Избрание Луи-Наполеона президентом
Избрание Луи-Наполеона президентом
Наиболее ярким воплощением антидемократической тенденции во Второй республике было решение вопроса о президенте. Буржуазно-республиканское большинство Учредительного собрания отвергло различные предложения монархистов о создании двухпалатного парламента с тем, чтобы, кроме избираемой всеобщим голосованием палаты депутатов, учредить формируемую привилегированными избирателями буржуазно-аристократическую верхнюю палату. Конституция вводила однопалатный парламент — Законодательное собрание, избираемое на 3 года всеобщим голосованием. Однако буржуазно-республиканское большинство оказалось по существу солидарным с монархической идеей о создании реакционного противовеса демократически избираемому парламенту.

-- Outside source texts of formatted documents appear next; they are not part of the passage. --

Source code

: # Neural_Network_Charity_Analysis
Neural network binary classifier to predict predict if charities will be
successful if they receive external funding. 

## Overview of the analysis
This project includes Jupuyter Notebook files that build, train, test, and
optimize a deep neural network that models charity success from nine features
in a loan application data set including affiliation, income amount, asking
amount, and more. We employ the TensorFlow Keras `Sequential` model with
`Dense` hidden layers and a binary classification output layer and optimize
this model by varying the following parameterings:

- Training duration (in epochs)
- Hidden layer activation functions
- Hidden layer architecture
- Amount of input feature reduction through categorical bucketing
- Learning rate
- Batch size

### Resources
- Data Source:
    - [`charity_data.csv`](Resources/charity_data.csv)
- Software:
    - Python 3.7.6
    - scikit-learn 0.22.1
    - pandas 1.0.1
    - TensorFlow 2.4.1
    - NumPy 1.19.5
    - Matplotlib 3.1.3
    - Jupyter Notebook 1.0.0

В 1848 г. реакционное направление буржуазного республиканизма окончательно отрекалось от демократической традиции единой, нераздельной суверенной законодательной власти. Оно противопоставляло этой французской революционной традиции конституционную модель США, считая ее лучшим противоядием от демократии. Идя еще дальше по этому пути и прибегая к канонизированной догме о разделении властей, буржуазно-республиканский либерализм мыслил создать противовес демократии в виде сильной президентской власти, независимой от парламента и наделенной почти королевскими правами.

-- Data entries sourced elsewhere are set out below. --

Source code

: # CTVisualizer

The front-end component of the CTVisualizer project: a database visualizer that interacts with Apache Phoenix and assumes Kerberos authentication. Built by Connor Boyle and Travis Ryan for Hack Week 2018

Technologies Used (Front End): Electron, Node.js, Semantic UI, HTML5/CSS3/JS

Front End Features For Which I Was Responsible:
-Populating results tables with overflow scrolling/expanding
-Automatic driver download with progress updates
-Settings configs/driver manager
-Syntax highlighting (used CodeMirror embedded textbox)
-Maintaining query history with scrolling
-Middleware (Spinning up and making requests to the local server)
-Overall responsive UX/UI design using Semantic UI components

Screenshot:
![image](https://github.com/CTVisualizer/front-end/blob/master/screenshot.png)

С этой целью в проекте конституции предусматривалось избрание президента республики не парламентом, а всенародным голосованием.

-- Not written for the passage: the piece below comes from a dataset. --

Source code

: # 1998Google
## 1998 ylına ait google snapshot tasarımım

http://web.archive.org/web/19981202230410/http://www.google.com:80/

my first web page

Конституция наделяла президента исключительным правом формирования правительства, назначения и смещения министров, а также чиновников и офицеров, и руководства всеми вооруженными силами государства. Единственное ограничение президентского полновластия состояло в том, что президент должен был избираться на четырехгодичный срок без права переизбрания на следующее четырехлетие, и не получал права распускать Законодательное собрание. Тем не менее огромная власть президента давала ему возможность бороться с парламентом и узурпировать волю избирателей. Это противоречие составляло ахиллесову пяту конституции Второй республики. «С одной стороны — 750 народных представителей, избранных всеобщим голосованием и пользующихся правом переизбрания, образуют бесконтрольное, не подлежащее роспуску, неделимое Национальное собрание, которое облечено неограниченной законодательной властью… С другой стороны — президент, со всеми атрибутами королевской власти, с правом назначать и смещать своих министров независимо от Национального собрания, со всеми средствами исполнительной власти в руках, раздающий все должности и тем самым распоряжающийся во Франции судьбой по меньшей мере полутора миллионов людей, так как именно такое количество лиц материально зависит от 500 тысяч чиновников и от офицеров всех рангов» [442].
Такое кричащее противоречие конституционного проекта не могло остаться незамеченным, и горячая дискуссия по данному вопросу в Учредительном собрании носила знаменательный характер. Буржуазный республиканец Жюль Греви, выступивший против учреждения поста президента республики, произнес по этому вопросу прямо-таки пророческую речь: «Подобная власть, вверенная одному лицу, — какое бы название это лицо не носило, короля или президента, — есть власть монархическая… Вполне ли вы уверены, что в ряду тех, кто будет сменять друг друга каждые четыре года на троне президента, будут лишь чистые республиканцы, спешащие сойти с трона? Уверены ли вы, что никогда не найдется честолюбца, пытающегося укрепиться на нем? А если этот честолюбец будет человеком, умеющим приобрести популярность? Если это будет генерал, одержавший много побед, овеянный тем признаком военной славы, против которого не могут устоять французы? Если это будет отпрыск одной из фамилий, уже царствовавших во Франции, который никогда не отказывался от того, что он называет своими правами? Представьте себе, что торговля идет плохо, что народ страдает, что он находится в том состоянии кризиса, когда нищета и разочарование отдают его во власть тех, кто под обещаниями прячет намерение отнять свободу, — ручаетесь ли вы, что этому честолюбцу не удастся уничтожить республику?»[443] Несмотря на неотразимую дальновидную аргументацию, предложение Греви было отклонено, собрав лишь 168 голосов. Но в ближайшие же недели его предвидение начало сбываться.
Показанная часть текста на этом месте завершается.